**EXCERPTED DATA**
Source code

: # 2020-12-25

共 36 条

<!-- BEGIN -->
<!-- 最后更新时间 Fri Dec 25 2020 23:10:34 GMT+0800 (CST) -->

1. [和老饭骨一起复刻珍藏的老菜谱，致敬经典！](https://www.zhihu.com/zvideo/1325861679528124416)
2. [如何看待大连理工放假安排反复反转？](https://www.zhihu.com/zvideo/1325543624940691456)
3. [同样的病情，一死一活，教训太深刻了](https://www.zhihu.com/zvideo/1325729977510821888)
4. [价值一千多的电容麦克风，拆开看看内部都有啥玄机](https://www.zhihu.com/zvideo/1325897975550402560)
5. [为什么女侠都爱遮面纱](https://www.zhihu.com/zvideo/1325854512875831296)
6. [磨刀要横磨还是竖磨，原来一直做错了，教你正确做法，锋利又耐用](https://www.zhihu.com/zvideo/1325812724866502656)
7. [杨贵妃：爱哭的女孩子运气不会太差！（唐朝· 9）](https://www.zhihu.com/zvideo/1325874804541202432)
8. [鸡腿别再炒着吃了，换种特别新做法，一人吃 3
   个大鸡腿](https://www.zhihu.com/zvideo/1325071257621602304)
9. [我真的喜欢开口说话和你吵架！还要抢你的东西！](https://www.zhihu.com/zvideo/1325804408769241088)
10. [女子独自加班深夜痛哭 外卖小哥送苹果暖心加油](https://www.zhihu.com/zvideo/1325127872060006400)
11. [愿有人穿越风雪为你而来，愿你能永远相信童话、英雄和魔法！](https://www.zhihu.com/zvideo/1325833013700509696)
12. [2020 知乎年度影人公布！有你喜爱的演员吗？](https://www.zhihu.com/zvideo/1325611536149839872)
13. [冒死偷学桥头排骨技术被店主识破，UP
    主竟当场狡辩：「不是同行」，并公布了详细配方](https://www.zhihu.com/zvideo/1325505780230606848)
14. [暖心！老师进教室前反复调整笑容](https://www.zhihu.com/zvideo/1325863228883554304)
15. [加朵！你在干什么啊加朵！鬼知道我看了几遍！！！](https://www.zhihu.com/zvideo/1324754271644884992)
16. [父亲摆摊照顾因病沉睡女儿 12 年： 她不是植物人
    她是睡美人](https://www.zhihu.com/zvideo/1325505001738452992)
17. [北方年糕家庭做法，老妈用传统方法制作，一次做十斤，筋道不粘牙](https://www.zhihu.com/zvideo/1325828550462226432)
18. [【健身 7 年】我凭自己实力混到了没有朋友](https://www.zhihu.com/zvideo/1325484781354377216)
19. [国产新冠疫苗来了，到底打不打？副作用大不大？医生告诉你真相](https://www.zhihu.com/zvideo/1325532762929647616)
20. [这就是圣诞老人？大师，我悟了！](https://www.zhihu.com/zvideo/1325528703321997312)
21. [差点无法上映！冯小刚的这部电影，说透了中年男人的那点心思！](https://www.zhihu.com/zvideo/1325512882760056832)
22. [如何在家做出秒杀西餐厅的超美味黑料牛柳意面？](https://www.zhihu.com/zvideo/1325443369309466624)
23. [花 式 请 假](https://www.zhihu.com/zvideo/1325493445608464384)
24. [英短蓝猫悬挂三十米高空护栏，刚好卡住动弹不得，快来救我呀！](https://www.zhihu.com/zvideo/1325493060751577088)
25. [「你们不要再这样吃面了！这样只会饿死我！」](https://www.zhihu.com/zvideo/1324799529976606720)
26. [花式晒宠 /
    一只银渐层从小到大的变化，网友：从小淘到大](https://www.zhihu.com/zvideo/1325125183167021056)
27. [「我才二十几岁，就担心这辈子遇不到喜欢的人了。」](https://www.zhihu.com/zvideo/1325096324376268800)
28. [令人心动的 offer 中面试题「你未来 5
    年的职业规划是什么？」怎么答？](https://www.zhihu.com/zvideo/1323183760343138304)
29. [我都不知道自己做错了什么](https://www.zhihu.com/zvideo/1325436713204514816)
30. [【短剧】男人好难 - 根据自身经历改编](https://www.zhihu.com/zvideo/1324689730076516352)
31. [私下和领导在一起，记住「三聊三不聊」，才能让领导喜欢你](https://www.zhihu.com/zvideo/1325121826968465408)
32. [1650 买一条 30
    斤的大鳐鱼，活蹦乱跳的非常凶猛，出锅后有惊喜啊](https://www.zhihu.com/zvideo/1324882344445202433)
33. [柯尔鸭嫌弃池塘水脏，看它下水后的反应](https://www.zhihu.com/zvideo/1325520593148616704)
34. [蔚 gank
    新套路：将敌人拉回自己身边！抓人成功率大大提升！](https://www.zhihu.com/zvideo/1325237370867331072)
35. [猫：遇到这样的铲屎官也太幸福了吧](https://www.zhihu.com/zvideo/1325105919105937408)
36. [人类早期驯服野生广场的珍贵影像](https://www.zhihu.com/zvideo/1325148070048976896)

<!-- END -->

**BRIEF**
Start with the line above that contains "8. [鸡腿别再炒着吃了，换种特别新做法，一人吃 3" and stop after the line that contains "17. [北方年糕家庭做法，". Output those lines exactly, and only those.

**YOUR RESPONSE**
8. [鸡腿别再炒着吃了，换种特别新做法，一人吃 3
   个大鸡腿](https://www.zhihu.com/zvideo/1325071257621602304)
9. [我真的喜欢开口说话和你吵架！还要抢你的东西！](https://www.zhihu.com/zvideo/1325804408769241088)
10. [女子独自加班深夜痛哭 外卖小哥送苹果暖心加油](https://www.zhihu.com/zvideo/1325127872060006400)
11. [愿有人穿越风雪为你而来，愿你能永远相信童话、英雄和魔法！](https://www.zhihu.com/zvideo/1325833013700509696)
12. [2020 知乎年度影人公布！有你喜爱的演员吗？](https://www.zhihu.com/zvideo/1325611536149839872)
13. [冒死偷学桥头排骨技术被店主识破，UP
    主竟当场狡辩：「不是同行」，并公布了详细配方](https://www.zhihu.com/zvideo/1325505780230606848)
14. [暖心！老师进教室前反复调整笑容](https://www.zhihu.com/zvideo/1325863228883554304)
15. [加朵！你在干什么啊加朵！鬼知道我看了几遍！！！](https://www.zhihu.com/zvideo/1324754271644884992)
16. [父亲摆摊照顾因病沉睡女儿 12 年： 她不是植物人
    她是睡美人](https://www.zhihu.com/zvideo/1325505001738452992)
17. [北方年糕家庭做法，老妈用传统方法制作，一次做十斤，筋道不粘牙](https://www.zhihu.com/zvideo/1325828550462226432)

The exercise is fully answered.